Seniors: Educate Yourself for Healthcare Management

Jun 20th, 2010 | By Sharon Shaw Elrod MSW EdD | Category: Lifestyle, Health & Fitness

Alzheimer’s disease never gets too far from center stage in our culture.  The morning news and evening papers always carry an article or two about this disease that robs the elderly of their minds, and eventually their lives.  A recent article details the experience of aging parents, one who had Alzheimer’s and the other who was the caregiver. 

Katy Butler, a writer in Mill Valley, California, wrote the article published in the New York Times on June 20, 2010, about her parents.  Entitled What Broke My Father’s Heart, this poignant story describes the anguish she, her parents and her brothers endured through her father’s dementia, pacemaker installation and subsequent unnecessary emotional trauma.  The pacemaker wrecked the family’s life.  The tale calls to task the medical community, medical equipment corporations, and insurance companies who pay for medical equipment that is sold to elderly patients, many times without consideration for the unique life of the patient.

SCJ editors read the story, with interesting responses.  One editor reminded the others she had just been through the experience of helping her elderly father tell his cardiologist they would not be returning to him for any more medical care for her father; her father is very clear that he is ready to die.  As the physician attempted to talk them out of the decision, she firmly reminded him the patient (her father) was the one making the decision, and he had no choice but to accept it.

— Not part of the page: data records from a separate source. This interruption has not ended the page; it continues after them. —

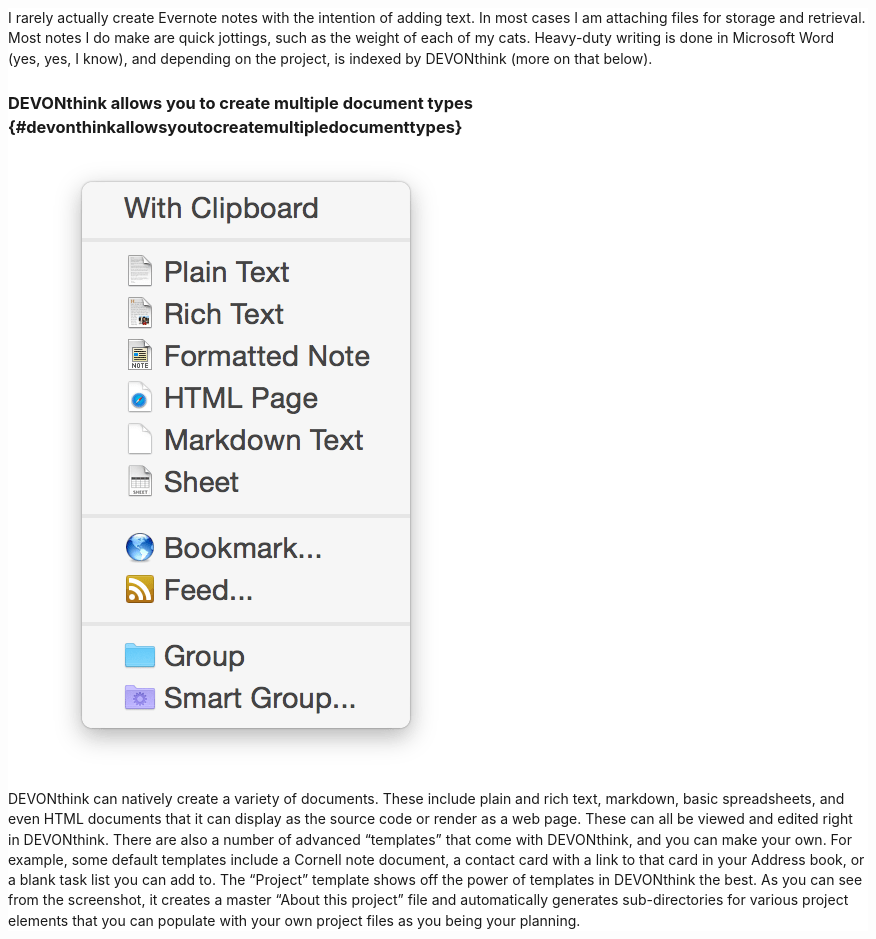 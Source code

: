 I rarely actually create Evernote notes with the intention of adding text. In most cases I am attaching files for storage and retrieval. Most notes I do make are quick jottings, such as the weight of each of my cats. Heavy-duty writing is done in Microsoft Word (yes, yes, I know), and depending on the project, is indexed by DEVONthink (more on that below).

### DEVONthink allows you to create multiple document types {#devonthinkallowsyoutocreatemultipledocumenttypes}


<figure>
  <img src="../img/dt-doc-types.png" alt="Standard document types in DEVONthink" title="Standard document types in DEVONthink" />
</figure>

DEVONthink can natively create a variety of documents. These include plain and rich text, markdown, basic spreadsheets, and even HTML documents that it can display as the source code or render as a web page. These can all be viewed and edited right in DEVONthink. There are also a number of advanced &#8220;templates&#8221; that come with DEVONthink, and you can make your own. For example, some default templates include a Cornell note document, a contact card with a link to that card in your Address book, or a blank task list you can add to. The &#8220;Project&#8221; template shows off the power of templates in DEVONthink the best. As you can see from the screenshot, it creates a master &#8220;About this project&#8221; file and automatically generates sub-directories for various project elements that you can populate with your own project files as you being your planning.
<figure> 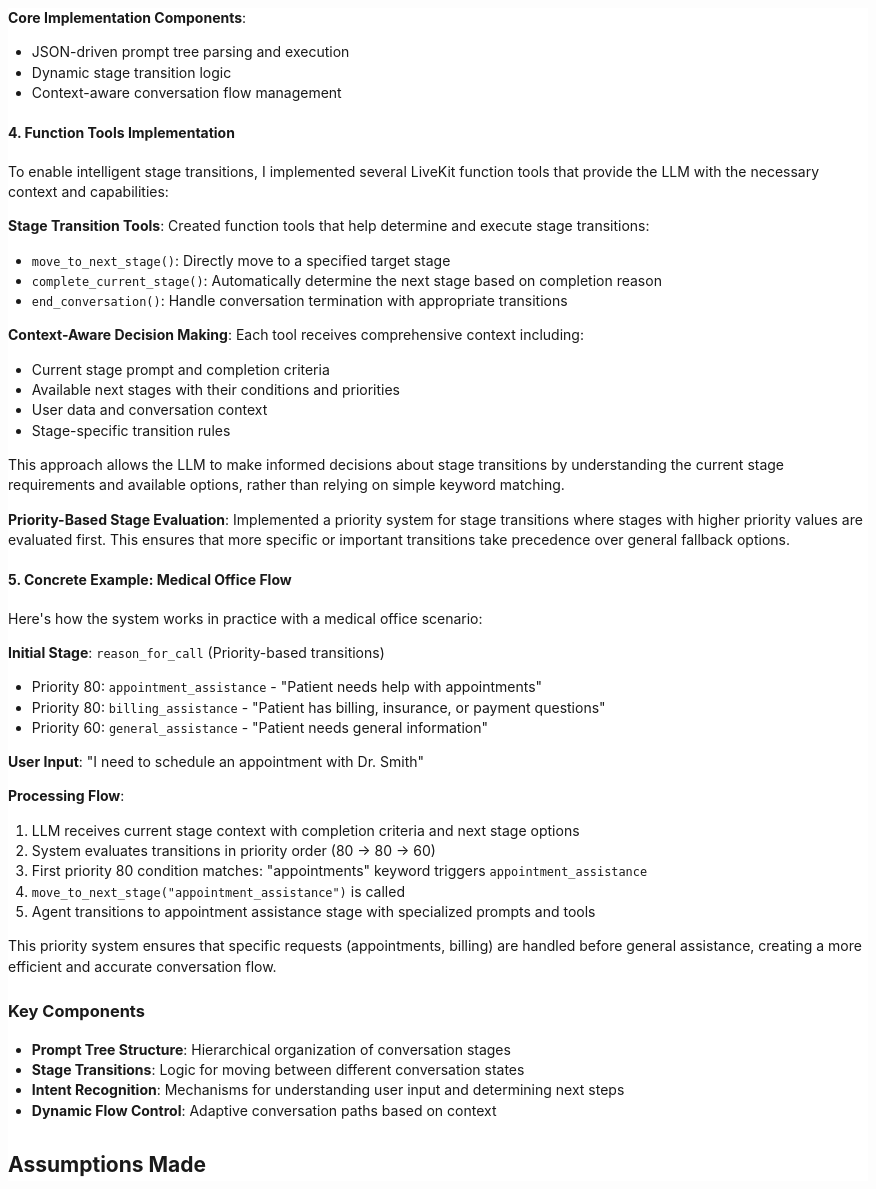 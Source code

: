 **Core Implementation Components**:
- JSON-driven prompt tree parsing and execution
- Dynamic stage transition logic
- Context-aware conversation flow management

#### 4. Function Tools Implementation
To enable intelligent stage transitions, I implemented several LiveKit function tools that provide the LLM with the necessary context and capabilities:

**Stage Transition Tools**: Created function tools that help determine and execute stage transitions:
- `move_to_next_stage()`: Directly move to a specified target stage
- `complete_current_stage()`: Automatically determine the next stage based on completion reason
- `end_conversation()`: Handle conversation termination with appropriate transitions

**Context-Aware Decision Making**: Each tool receives comprehensive context including:
- Current stage prompt and completion criteria
- Available next stages with their conditions and priorities
- User data and conversation context
- Stage-specific transition rules

This approach allows the LLM to make informed decisions about stage transitions by understanding the current stage requirements and available options, rather than relying on simple keyword matching.

**Priority-Based Stage Evaluation**: Implemented a priority system for stage transitions where stages with higher priority values are evaluated first. This ensures that more specific or important transitions take precedence over general fallback options.

#### 5. Concrete Example: Medical Office Flow
Here's how the system works in practice with a medical office scenario:

**Initial Stage**: `reason_for_call` (Priority-based transitions)
- Priority 80: `appointment_assistance` - "Patient needs help with appointments"
- Priority 80: `billing_assistance` - "Patient has billing, insurance, or payment questions"  
- Priority 60: `general_assistance` - "Patient needs general information"

**User Input**: "I need to schedule an appointment with Dr. Smith"

**Processing Flow**:
1. LLM receives current stage context with completion criteria and next stage options
2. System evaluates transitions in priority order (80 → 80 → 60)
3. First priority 80 condition matches: "appointments" keyword triggers `appointment_assistance`
4. `move_to_next_stage("appointment_assistance")` is called
5. Agent transitions to appointment assistance stage with specialized prompts and tools

This priority system ensures that specific requests (appointments, billing) are handled before general assistance, creating a more efficient and accurate conversation flow.

### Key Components
- **Prompt Tree Structure**: Hierarchical organization of conversation stages
- **Stage Transitions**: Logic for moving between different conversation states
- **Intent Recognition**: Mechanisms for understanding user input and determining next steps
- **Dynamic Flow Control**: Adaptive conversation paths based on context

## Assumptions Made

Another editor said this article highlighted the reason she is personally opposed to health care reform: it provides an avenue for all kind of medically questionable practices and procedures that just ups the cost of care.  She believes reform is too costly and is opposed to it on that basis.  She recognizes the greed of insurance and medical services industries is at play; she believes everyone in the country should have access to affordable health care; she just does not believe healthcare reform is the way to get there. 

But there is another issue here that, perhaps, may be the central one: In the face of the greed of the insurance and medical services industries, and because healthcare reform now means most citizens will have access to affordable health care, is it not time for senior citizens across the country to educate ourselves and take charge of our medical care, using physicians and nurses and nutritionists and medications and laboratory work and radiology testing as WE determine we want and need them?  

There is sometimes a delicate balance between following advice from medical personnel and following our own intuition about what we need to do to maintain good health and treat dis-ease.  Butler points out in her article that, had her father and mother made a different decision when his pacemaker was implanted, the outcome would have been significantly different.  The pacemaker wrecked their lives, and her story is a lesson for all of us.  If we leave control over healthcare decisions in the hands of the medical profession/industry, those decisions will benefit them first, and the patient second. Greed will prevail.

The difference for many of us now is that we have access to information—via the Internet—that provides information and education about every disease known to humankind.  Do we have all the information a physician has?  No.  Do our physicians have all the information available about treating every disease?  No.  The playing field is leveling out, and we senior patients have more control than ever before in history.

We can educate ourselves.  We can search for information, consult a variety of experts in addition to those in the medical profession, and we can decide which avenues we will take in treating healthcare issues we face.  We do not have to leave those decisions in anyone else’s hands.  Educating ourselves just may be the answer.